El mensaje no tan sutil del presidente de los Estados Unidos tenía mucha importancia estratégica en ese momento. Este fiasco político y militar en el palacio abrió el camino para que solo un grupo cubano que se oponía al régimen de Batista en ese momento tuviera éxito, los revolucionarios castristas en las montañas orientales de Cuba.
Desembarcaron allí el 2 de diciembre de 1956 en Playa Las Coloradas, Niquero, y estaban librando un conflicto guerrillero de bajo nivel de desgaste en la selva. Tuvieron que pasar veintidós sangrientos meses antes de que Cuba pudiera deshacerse del régimen de Batista, un capítulo criminal en nuestro libro de historia. Se abrió entonces una nueva fase violenta de nuestra tragedia política, que todavía leemos, página tras página triste, con dolor y sufrimiento.
El ruido de la conmoción del feroz ataque del 13 de marzo llegó a mis oídos después de que salí del palacio presidencial y me acercaba, a pie, a mi próxima parada en la calle Cuba 402, la oficina principal del Banco Nacional de Cuba, donde me refugié durante varias horas antes de sentirme lo suficientemente seguro como para salir y regresar a mi oficina del BANDES. Había estado a solo unos minutos y metros de una situación que ponía en peligro mi vida y estaba en el típico lugar equivocado en el momento equivocado, pero afortunadamente no era el último.

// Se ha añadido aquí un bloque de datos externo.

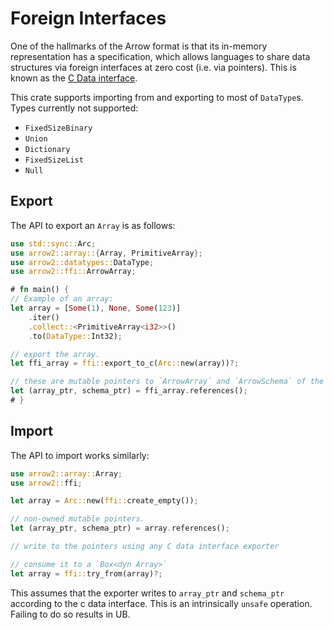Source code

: <!---
  Licensed to the Apache Software Foundation (ASF) under one
  or more contributor license agreements.  See the NOTICE file
  distributed with this work for additional information
  regarding copyright ownership.  The ASF licenses this file
  to you under the Apache License, Version 2.0 (the
  "License"); you may not use this file except in compliance
  with the License.  You may obtain a copy of the License at

    http://www.apache.org/licenses/LICENSE-2.0

  Unless required by applicable law or agreed to in writing,
  software distributed under the License is distributed on an
  "AS IS" BASIS, WITHOUT WARRANTIES OR CONDITIONS OF ANY
  KIND, either express or implied.  See the License for the
  specific language governing permissions and limitations
  under the License.
-->

# Foreign Interfaces

One of the hallmarks of the Arrow format is that its in-memory representation
has a specification, which allows languages to share data
structures via foreign interfaces at zero cost (i.e. via pointers).
This is known as the [C Data interface](https://arrow.apache.org/docs/format/CDataInterface.html).

This crate supports importing from and exporting to most of `DataType`s.
Types currently not supported:

* `FixedSizeBinary`
* `Union`
* `Dictionary`
* `FixedSizeList`
* `Null`

## Export

The API to export an `Array` is as follows:

```rust
use std::sync::Arc;
use arrow2::array::{Array, PrimitiveArray};
use arrow2::datatypes::DataType;
use arrow2::ffi::ArrowArray;

# fn main() {
// Example of an array:
let array = [Some(1), None, Some(123)]
    .iter()
    .collect::<PrimitiveArray<i32>>()
    .to(DataType::Int32);

// export the array.
let ffi_array = ffi::export_to_c(Arc::new(array))?;

// these are mutable pointers to `ArrowArray` and `ArrowSchema` of the C data interface
let (array_ptr, schema_ptr) = ffi_array.references();
# }
```

## Import

The API to import works similarly:

```rust
use arrow2::array::Array;
use arrow2::ffi;

let array = Arc::new(ffi::create_empty());

// non-owned mutable pointers.
let (array_ptr, schema_ptr) = array.references();

// write to the pointers using any C data interface exporter

// consume it to a `Box<dyn Array>`
let array = ffi::try_from(array)?;
```

This assumes that the exporter writes to `array_ptr` and `schema_ptr` 
according to the c data interface. This is an intrinsically `unsafe` operation.
Failing to do so results in UB.
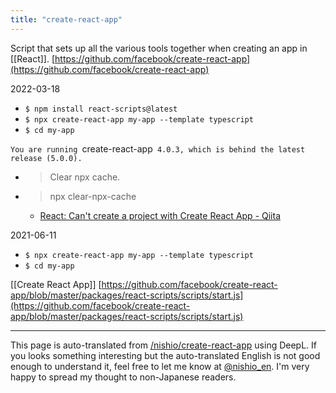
 ```yaml
---
title: "create-react-app"
---
```


Script that sets up all the various tools together when creating an app in [[React]].
[https://github.com/facebook/create-react-app](https://github.com/facebook/create-react-app)

2022-03-18
- `$ npm install react-scripts@latest`
- `$ npx create-react-app my-app --template typescript`
- `$ cd my-app`

`You are running `create-react-app` 4.0.3, which is behind the latest release (5.0.0).`
- > Clear npx cache.
- >  npx clear-npx-cache
    - [React: Can't create a project with Create React App - Qiita](https://qiita.com/FumioNonaka/items/076af56213afc7e29853)

2021-06-11
- `$ npx create-react-app my-app --template typescript`
- `$ cd my-app`



[[Create React App]]
[https://github.com/facebook/create-react-app/blob/master/packages/react-scripts/scripts/start.js](https://github.com/facebook/create-react-app/blob/master/packages/react-scripts/scripts/start.js)

---
This page is auto-translated from [/nishio/create-react-app](https://scrapbox.io/nishio/create-react-app) using DeepL. If you looks something interesting but the auto-translated English is not good enough to understand it, feel free to let me know at [@nishio_en](https://twitter.com/nishio_en). I'm very happy to spread my thought to non-Japanese readers.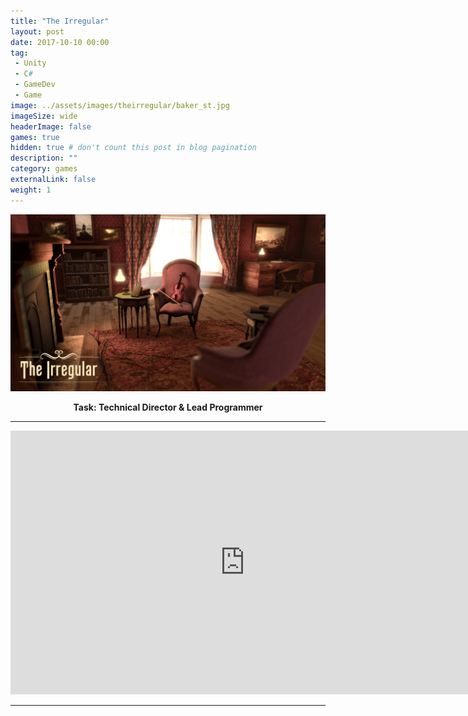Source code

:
 ```yaml
---
title: "The Irregular"
layout: post
date: 2017-10-10 00:00
tag:
 - Unity
 - C#
 - GameDev
 - Game
image: ../assets/images/theirregular/baker_st.jpg
imageSize: wide
headerImage: false
games: true
hidden: true # don't count this post in blog pagination
description: ""
category: games
externalLink: false
weight: 1
---
```


![Screenshot](../assets/images/theirregular/baker_st.jpg)
**<center>Task: Technical Director & Lead Programmer</center>**


---
<center><iframe width="750" height="422" src="https://www.youtube.com/embed/BBpE7hYhWp8" frameborder="0" allowfullscreen></iframe></center>

---

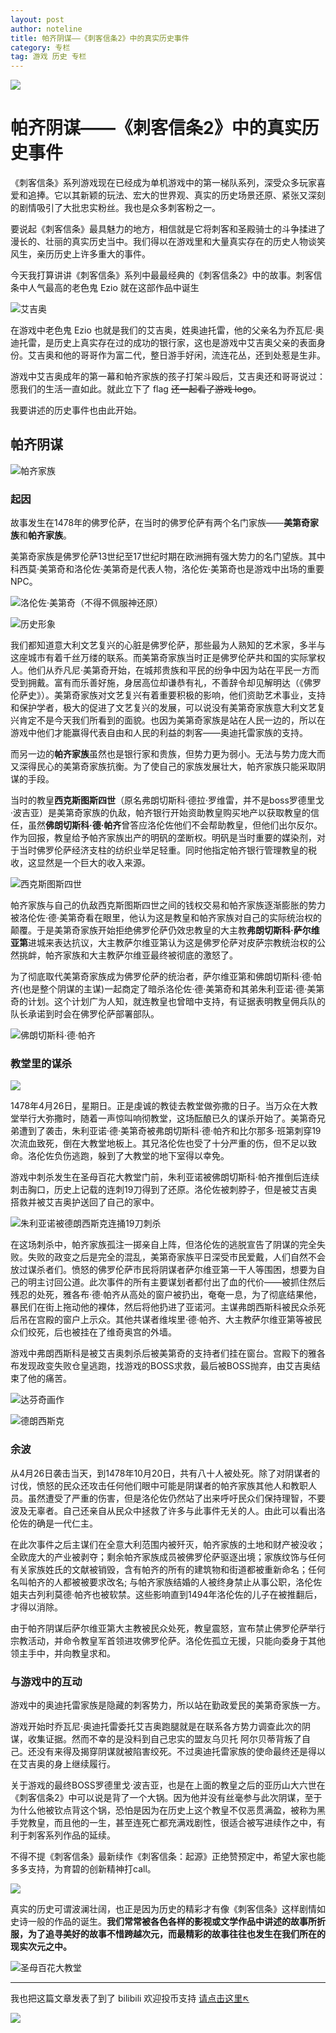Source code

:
 ```yaml
---
layout: post
author: noteline
title: 帕齐阴谋——《刺客信条2》中的真实历史事件
category: 专栏
tag: 游戏 历史 专栏
---
```

![](http://wx4.sinaimg.cn/mw690/006OTYKNly1fknkf4pbfpj31kw0tqdy6.jpg)

# 帕齐阴谋——《刺客信条2》中的真实历史事件
《刺客信条》系列游戏现在已经成为单机游戏中的第一梯队系列，深受众多玩家喜爱和追捧。它以其新颖的玩法、宏大的世界观、真实的历史场景还原、紧张又深刻的剧情吸引了大批忠实粉丝。我也是众多刺客粉之一。

要说起《刺客信条》最具魅力的地方，相信就是它将刺客和圣殿骑士的斗争揉进了漫长的、壮丽的真实历史当中。我们得以在游戏里和大量真实存在的历史人物谈笑风生，亲历历史上许多重大的事件。

 今天我打算讲讲《刺客信条》系列中最最经典的《刺客信条2》中的故事。刺客信条中人气最高的老色鬼 Ezio 就在这部作品中诞生
 
 ![艾吉奥](http://wx3.sinaimg.cn/mw690/006OTYKNly1fknkf3v1vij30dw09ngm0.jpg)
 
 在游戏中老色鬼 Ezio 也就是我们的艾吉奥，姓奥迪托雷，他的父亲名为乔瓦尼·奥迪托雷，是历史上真实存在过的成功的银行家，这也是游戏中艾吉奥父亲的表面身份。艾吉奥和他的哥哥作为富二代，整日游手好闲，流连花丛，还到处惹是生非。

 游戏中艾吉奥成年的第一幕和帕齐家族的孩子打架斗殴后，艾吉奥还和哥哥说过：愿我们的生活一直如此。就此立下了 flag ~~还一起看了游戏 logo~~。

 我要讲述的历史事件也由此开始。
 
## 帕齐阴谋
 
 ![帕齐家族](http://wx3.sinaimg.cn/mw1024/006OTYKNly1fknkf3vixhj306y0dyaab.jpg)
 
### 起因
 故事发生在1478年的佛罗伦萨，在当时的佛罗伦萨有两个名门家族——**美第奇家族**和**帕齐家族**。

美第奇家族是佛罗伦萨13世纪至17世纪时期在欧洲拥有强大势力的名门望族。其中科西莫·美第奇和洛伦佐·美第奇是代表人物，洛伦佐·美第奇也是游戏中出场的重要NPC。

![洛伦佐·美第奇（不得不佩服神还原）](http://wx4.sinaimg.cn/large/006OTYKNly1fknkf3whpwj305p08c3zj.jpg)      				    

![历史形象](http://wx4.sinaimg.cn/large/006OTYKNly1fknktovu99j3064080mxe.jpg)

我们都知道意大利文艺复兴的心脏是佛罗伦萨，那些最为人熟知的艺术家，多半与这座城市有着千丝万缕的联系。而美第奇家族当时正是佛罗伦萨共和国的实际掌权人。他们从乔凡尼·美第奇开始，在城邦贵族和平民的纷争中因为站在平民一方而受到拥戴。富有而乐善好施，身居高位却谦恭有礼，不善辞令却见解明达（《佛罗伦萨史》）。美第奇家族对文艺复兴有着重要积极的影响，他们资助艺术事业，支持和保护学者，极大的促进了文艺复兴的发展，可以说没有美第奇家族意大利文艺复兴肯定不是今天我们所看到的面貌。也因为美第奇家族是站在人民一边的，所以在游戏中他们才能赢得代表自由和人民的利益的刺客——奥迪托雷家族的支持。

而另一边的**帕齐家族**虽然也是银行家和贵族，但势力更为弱小。无法与势力庞大而又深得民心的美第奇家族抗衡。为了使自己的家族发展壮大，帕齐家族只能采取阴谋的手段。

 当时的教皇**西克斯图斯四世**（原名弗朗切斯科·德拉·罗维雷，并不是boss罗德里戈·波吉亚）是美第奇家族的仇敌，帕齐银行开始资助教皇购买地产以获取教皇的信任，虽然**佛朗切斯科·德·帕齐**曾答应洛伦佐他们不会帮助教皇，但他们出尔反尔。作为回报，教皇给予帕齐家族出产的明矾的垄断权。明矾是当时重要的媒染剂，对于当时佛罗伦萨经济支柱的纺织业举足轻重。同时他指定帕齐银行管理教皇的税收，这显然是一个巨大的收入来源。
 
 ![西克斯图斯四世](http://wx4.sinaimg.cn/mw1024/006OTYKNly1fknkf3zlybj3078096n17.jpg)
 
帕齐家族与自己的仇敌西克斯图斯四世之间的钱权交易和帕齐家族逐渐膨胀的势力被洛伦佐·德·美第奇看在眼里，他认为这是教皇和帕齐家族对自己的实际统治权的颠覆。于是美第奇家族开始拒绝佛罗伦萨仍效忠教皇的大主教**弗朗切斯科·萨尔维亚第**进城来表达抗议，大主教萨尔维亚第认为这是佛罗伦萨对皮萨宗教统治权的公然挑衅，帕齐家族和大主教萨尔维亚最终被彻底的激怒了。

为了彻底取代美第奇家族成为佛罗伦萨的统治者，萨尔维亚第和佛朗切斯科·德·帕齐(也是整个阴谋的主谋)一起商定了暗杀洛伦佐·德·美第奇和其弟朱利亚诺·德·美第奇的计划。这个计划广为人知，就连教皇也曾暗中支持，有证据表明教皇佣兵队的队长承诺到时会在佛罗伦萨部署部队。

![佛朗切斯科·德·帕齐](http://wx1.sinaimg.cn/mw1024/006OTYKNly1fknkf3v4opj307n0h7mxm.jpg)

### 教堂里的谋杀

![](http://wx4.sinaimg.cn/mw1024/006OTYKNly1fknkf6pnjpj30wx0jc7wh.jpg)

1478年4月26日，星期日。正是虔诚的教徒去教堂做弥撒的日子。当万众在大教堂举行大弥撒时，随着一声惊叫响彻教堂，这场酝酿已久的谋杀开始了。美第奇兄弟遭到了袭击，朱利亚诺·德·美第奇被弗朗切斯科·德·帕齐和比尔那多·班第刺穿19次流血致死，倒在大教堂地板上。其兄洛伦佐也受了十分严重的伤，但不足以致命。洛伦佐负伤逃跑，躲到了大教堂的地下室得以幸免。

 

游戏中刺杀发生在圣母百花大教堂门前，朱利亚诺被佛朗切斯科·帕齐推倒后连续刺击胸口，历史上记载的连刺19刀得到了还原。洛伦佐被刺脖子，但是被艾吉奥搭救并被艾吉奥护送回了自己的家中。

![朱利亚诺被德朗西斯克连捅19刀刺杀](http://wx1.sinaimg.cn/mw1024/006OTYKNly1fknkf6ds4lj30y90i47wh.jpg)

在这场刺杀中，帕齐家族孤注一掷亲自上阵，但洛伦佐的逃脱宣告了阴谋的完全失败。失败的政变之后是完全的混乱，美第奇家族平日深受市民爱戴，人们自然不会放过谋杀者们。愤怒的佛罗伦萨市民将阴谋者萨尔维亚第一干人等围困，想要为自己的明主讨回公道。此次事件的所有主要谋划者都付出了血的代价——被抓住然后残忍的处死，雅各布·德·帕齐从高处的窗户被扔出，奄奄一息，为了彻底结果他，暴民们在街上拖动他的裸体，然后将他扔进了亚诺河。主谋弗朗西斯科被民众杀死后吊在宫殿的窗户上示众。其他共谋者维埃里·德·帕齐、大主教萨尔维亚第等被民众们绞死，后也被挂在了维奇奥宫的外墙。

 

游戏中弗朗西斯科是被艾吉奥刺杀后被美第奇的支持者们挂在窗台。宫殿下的雅各布发现政变失败仓皇逃跑，找游戏的BOSS求救，最后被BOSS抛弃，由艾吉奥结束了他的痛苦。

![达芬奇画作](http://wx1.sinaimg.cn/mw1024/006OTYKNly1fknl27ewg4j30960ny0wh.jpg)

![德朗西斯克](http://wx3.sinaimg.cn/mw1024/006OTYKNly1fknl27maz6j30vz0i0dvi.jpg)

### 余波

从4月26日袭击当天，到1478年10月20日，共有八十人被处死。除了对阴谋者的讨伐，愤怒的民众还攻击任何他们眼中可能是阴谋者的帕齐家族其他人和教职人员。虽然遭受了严重的伤害，但是洛伦佐仍然站了出来呼吁民众们保持理智，不要波及无辜者。自己还亲自从民众中拯救了许多与此事件无关的人。由此可以看出洛伦佐的确是一代仁主。

在此次事件之后主谋们在全意大利范围内被歼灭，帕齐家族的土地和财产被没收；全欧庞大的产业被剥夺；剩余帕齐家族成员被佛罗伦萨驱逐出境；家族纹饰与任何有关家族姓氏的文献被销毁，含有帕齐的所有的建筑物和街道都被重新命名；任何名叫帕齐的人都被被要求改名; 与帕齐家族结婚的人被终身禁止从事公职，洛伦佐姐夫古列利莫德·帕齐也被软禁。这些影响直到1494年洛伦佐的儿子在被推翻后，才得以消除。

由于帕齐阴谋后萨尔维亚第大主教被民众处死，教皇震怒，宣布禁止佛罗伦萨举行宗教活动，并命令教皇军首领进攻佛罗伦萨。洛伦佐孤立无援，只能向委身于其他领主手中，并向教皇求和。

### 与游戏中的互动

游戏中的奥迪托雷家族是隐藏的刺客势力，所以站在勤政爱民的美第奇家族一方。

游戏开始时乔瓦尼·奥迪托雷委托艾吉奥跑腿就是在联系各方势力调查此次的阴谋，收集证据。然而不幸的是没料到自己忠实的盟友乌贝托 阿尔贝蒂背叛了自己。还没有来得及揭穿阴谋就被陷害绞死。不过奥迪托雷家族的使命最终还是得以在艾吉奥的身上继续履行。

关于游戏的最终BOSS罗德里戈·波吉亚，也是在上面的教皇之后的亚历山大六世在《刺客信条2》中可以说是背了一个大锅。因为他并没有丝毫参与此次阴谋，至于为什么他被钦点背这个锅，恐怕是因为在历史上这个教皇不仅恶贯满盈，被称为黑手党教皇，而且他的一生，甚至连死亡都充满戏剧性，很适合被写进续作之中，有利于刺客系列作品的延续。


不得不提《刺客信条》最新续作《刺客信条：起源》正绝赞预定中，希望大家也能多多支持，为育碧的创新精神打call。

![](http://wx3.sinaimg.cn/mw1024/006OTYKNly1fknl560fouj31hc0u0k2f.jpg)

真实的历史可谓波澜壮阔，也正是因为历史的精彩才有像《刺客信条》这样剧情如史诗一般的作品的诞生。**我们常常被各色各样的影视或文学作品中讲述的故事所折服，为了追寻美好的故事不惜跨越次元，而最精彩的故事往往也发生在我们所在的现实次元之中。**

![圣母百花大教堂](http://wx2.sinaimg.cn/mw1024/006OTYKNly1fknl55oc5nj30xc0m9acv.jpg)

  
  

***
我也把这篇文章发表了到了 bilibili 欢迎投币支持    [请点击这里↖](https://www.bilibili.com/read/cv39442)
	  
	  
  
![](http://wx2.sinaimg.cn/mw1024/006OTYKNly1fknl56qo7fj31kw0amaxt.jpg)



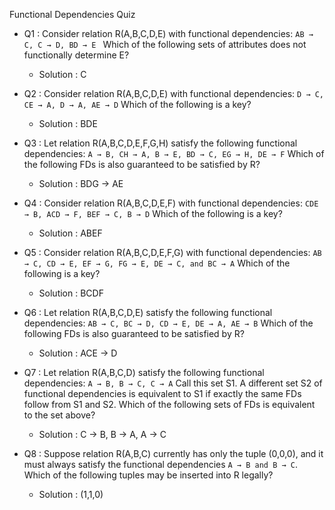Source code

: Functional Dependencies Quiz
  - Q1 : Consider relation R(A,B,C,D,E) with functional dependencies: ```AB → C, C → D, BD → E ``` Which of the following sets of attributes does not functionally determine E?
    - Solution : C

  - Q2 : Consider relation R(A,B,C,D,E) with functional dependencies: ```D → C, CE → A, D → A, AE → D``` Which of the following is a key?
    - Solution : BDE

  - Q3 :  Let relation R(A,B,C,D,E,F,G,H) satisfy the following functional dependencies: ```A → B, CH → A, B → E, BD → C, EG → H, DE → F``` Which of the following FDs is also guaranteed to be satisfied by R?
    - Solution : BDG → AE

  - Q4 : Consider relation R(A,B,C,D,E,F) with functional dependencies: ```CDE → B, ACD → F, BEF → C, B → D``` Which of the following is a key?
    - Solution : ABEF

  - Q5 : Consider relation R(A,B,C,D,E,F,G) with functional dependencies: ```AB → C, CD → E, EF → G, FG → E, DE → C, and BC → A``` Which of the following is a key?
    - Solution : BCDF

  - Q6 : Let relation R(A,B,C,D,E) satisfy the following functional dependencies: ```AB → C, BC → D, CD → E, DE → A, AE → B``` Which of the following FDs is also guaranteed to be satisfied by R?
    - Solution : ACE → D

  - Q7 : Let relation R(A,B,C,D) satisfy the following functional dependencies: ```A → B, B → C, C → A``` Call this set S1. A different set S2 of functional dependencies is equivalent to S1 if exactly the same FDs follow from S1 and S2. Which of the following sets of FDs is equivalent to the set above?
    - Solution : C → B, B → A, A → C

  - Q8 : Suppose relation R(A,B,C) currently has only the tuple (0,0,0), and it must always satisfy the functional dependencies ```A → B and B → C```. Which of the following tuples may be inserted into R legally?
    - Solution : (1,1,0)
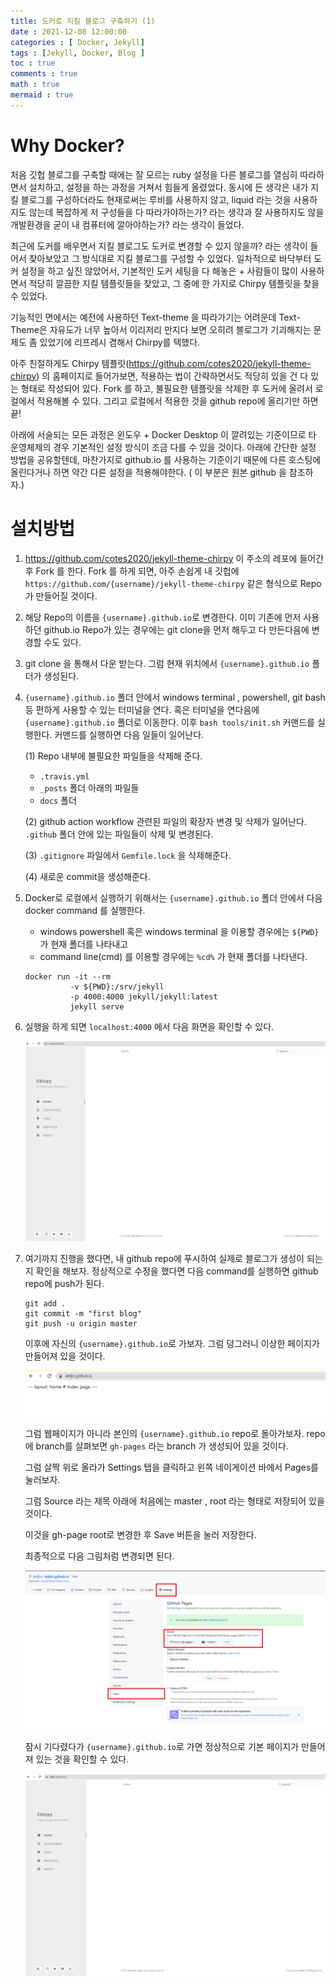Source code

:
 ```yaml
---
title: 도커로 지킬 블로그 구축하기 (1)
date : 2021-12-08 12:00:00
categories : [ Docker, Jekyll]
tags : [Jekyll, Docker, Blog ]
toc : true
comments : true
math : true
mermaid : true
---
```



# Why Docker?

 처음 깃헙 블로그를 구축할 때에는 잘 모르는 ruby 설정을 다른 블로그를 열심히 따라하면서 설치하고, 설정을 하는 과정을 거쳐서 힘들게 올렸었다. 동시에 든 생각은 내가 지킬 블로그를 구성하더라도 현재로써는 루비를 사용하지 않고, liquid 라는 것을 사용하지도 않는데 복잡하게 저 구성들을 다 따라가야하는가? 라는 생각과 잘 사용하지도 않을 개발환경을 굳이 내 컴퓨터에 깔아야하는가? 라는 생각이 들었다. 

 최근에 도커를 배우면서 지킬 블로그도 도커로 변경할 수 있지 않을까? 라는 생각이 들어서 찾아보았고 그 방식대로 지킬 블로그를 구성할 수 있었다. 일차적으로 바닥부터 도커 설정을 하고 싶진 않았어서, 기본적인 도커 세팅을 다 해놓은 + 사람들이 많이 사용하면서 적당히 깔끔한 지킬 템플릿들을 찾았고, 그 중에 한 가지로 Chirpy 템플릿을 찾을 수 있었다. 

 기능적인 면에서는 예전에 사용하던 Text-theme 을 따라가기는 어려운데 Text-Theme은 자유도가 너무 높아서 이리저리 만지다 보면 오히려 블로그가 기괴해지는 문제도 좀 있었기에 리프레시 겸해서 Chirpy를 택했다. 


 아주 친절하게도 Chirpy 템플릿(https://github.com/cotes2020/jekyll-theme-chirpy) 의 홈페이지로 들어가보면, 적용하는 법이 간략하면서도 적당히 있을 건 다 있는 형태로 작성되어 있다. Fork 를 하고, 불필요한 템플릿을 삭제한 후 도커에 올려서 로컬에서 적용해볼 수 있다. 그리고 로컬에서 적용한 것을 github repo에 올리기만 하면 끝! 


 아래에 서술되는 모든 과정은 윈도우 + Docker Desktop 이 깔려있는 기준이므로 타 운영체제의 경우 기본적인 설정 방식이 조금 다를 수 있을 것이다. 아래에 간단한 설정 방법을 공유할텐데, 마찬가지로 github.io 를 사용하는 기준이기 때문에 다른 호스팅에 올린다거나 하면 약간 다른 설정을 적용해야한다. ( 이 부분은 원본 github 을 참조하자.)


# 설치방법

 1. https://github.com/cotes2020/jekyll-theme-chirpy 이 주소의 레포에 들어간 후 Fork 를 한다. 
 Fork 를 하게 되면, 아주 손쉽게 내 깃헙에  `https://github.com/{username}/jekyll-theme-chirpy` 같은 형식으로 Repo가 만들어질 것이다. 

 2. 해당 Repo의 이름을 `{username}.github.io`로 변경한다. 이미 기존에 먼저 사용하던 github.io Repo가 있는 경우에는 git clone을 먼저 해두고 다 만든다음에 변경할 수도 있다. 

 3. git clone 을 통해서 다운 받는다. 그럼 현재 위치에서 `{username}.github.io` 폴더가 생성된다.

 4. `{username}.github.io` 폴더 안에서 windows terminal , powershell, git bash 등 편하게 사용할 수 있는 터미널을 연다. 혹은 터미널을 연다음에 `{username}.github.io` 폴더로 이동한다. 이후 `bash tools/init.sh` 커맨드를 실행한다. 커맨드를 실행하면 다음 일들이 일어난다. 
 
    (1) Repo 내부에 불필요한 파일들을 삭제해 준다. 
    * `.travis.yml`
    * `_posts` 폴더 아래의 파일들
    * `docs` 폴더 

    (2) github action workflow 관련된 파일의 확장자 변경 및 삭제가 일어난다. `.github` 폴더 안에 있는 파일들이 삭제 및 변경된다. 

    (3) `.gitignore` 파일에서 `Gemfile.lock` 을 삭제해준다. 

    (4) 새로운 commit을 생성해준다. 

5. Docker로 로컬에서 실행하기 위해서는 `{username}.github.io` 폴더 안에서 다음 docker command 를 실행한다. 

    - windows powershell 혹은 windows terminal 을 이용할 경우에는 `${PWD}`가 현재 폴더를 나타내고 
    - command line(cmd) 를 이용할 경우에는 `%cd%` 가 현재 폴더를 나타낸다. 


    ``` console
    docker run -it --rm
              -v ${PWD}:/srv/jekyll
              -p 4000:4000 jekyll/jekyll:latest
              jekyll serve
    ```

6. 실행을 하게 되면 `localhost:4000` 에서 다음 화면을 확인할 수 있다. 


    ![chirpy_000](/assets/img/articles/20211208/chirpy000.png)


7. 여기까지 진행을 했다면, 내 github repo에 푸시하여 실제로 블로그가 생성이 되는지 확인을 해보자. 정상적으로 수정을 했다면 다음 command를 실행하면 github repo에 push가 된다. 

    ``` console
    git add . 
    git commit -m "first blog"
    git push -u origin master
    ```

    이후에 자신의 `{username}.github.io`로 가보자. 
    그럼 덩그러니 이상한 페이지가 만들어져 있을 것이다. 


    ![ chirpy_001 ](/assets/img/articles/20211208/chirpy001.png?raw=true)


    그럼 웹페이지가 아니라 본인의 `{username}.github.io` repo로 돌아가보자. 
    repo에 branch를 살펴보면 `gh-pages` 라는 branch 가 생성되어 있을 것이다. 

    그럼 살짝 위로 올라가 Settings 탭을 클릭하고 왼쪽 네이게이션 바에서 Pages를 눌러보자. 

    그럼 Source 라는 제목 아래에 
    처음에는 master , root 라는 형태로 저장되어 있을 것이다. 

    이것을 gh-page root로 변경한 후 Save 버튼을 눌러 저장한다. 

    최종적으로 다음 그림처럼 변경되면 된다. 


    ![ chirpy_002 ](/assets/img/articles/20211208/chirpy002.png?raw=true)


    잠시 기다렸다가 `{username}.github.io`로 가면 정상적으로 기본 페이지가 만들어져 있는 것을 확인할 수 있다. 


    ![ chirpy_003 ](/assets/img/articles/20211208/chirpy003.png?raw=true)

No sé si debería haber estado agradecido o asustado y en qué orden; estoy seguro de que era ambas cosas. Después del incidente, la Universidad de La Habana cerró, la educación universitaria tuvo que esperar hasta que la situación política cambió; una situación que no se hizo fácil por un nuevo gobierno revolucionario que se basaba en el adoctrinamiento político y no tomaba prisioneros, solo los ejecutaba por conveniencia, si no por verdadera justicia. Cuba no se graduó de médicos por un tiempo.
Y en cuanto a mí, me tomó cinco años y catorce días más abrir mis puertas a Miami, Florida, y mi vida americana.
Y ese es mi punto de vista hoy. Agur.
Esta historia se publicó por primera vez en mis memorias “Pablito-Un cubano con Acento Bostoniano”.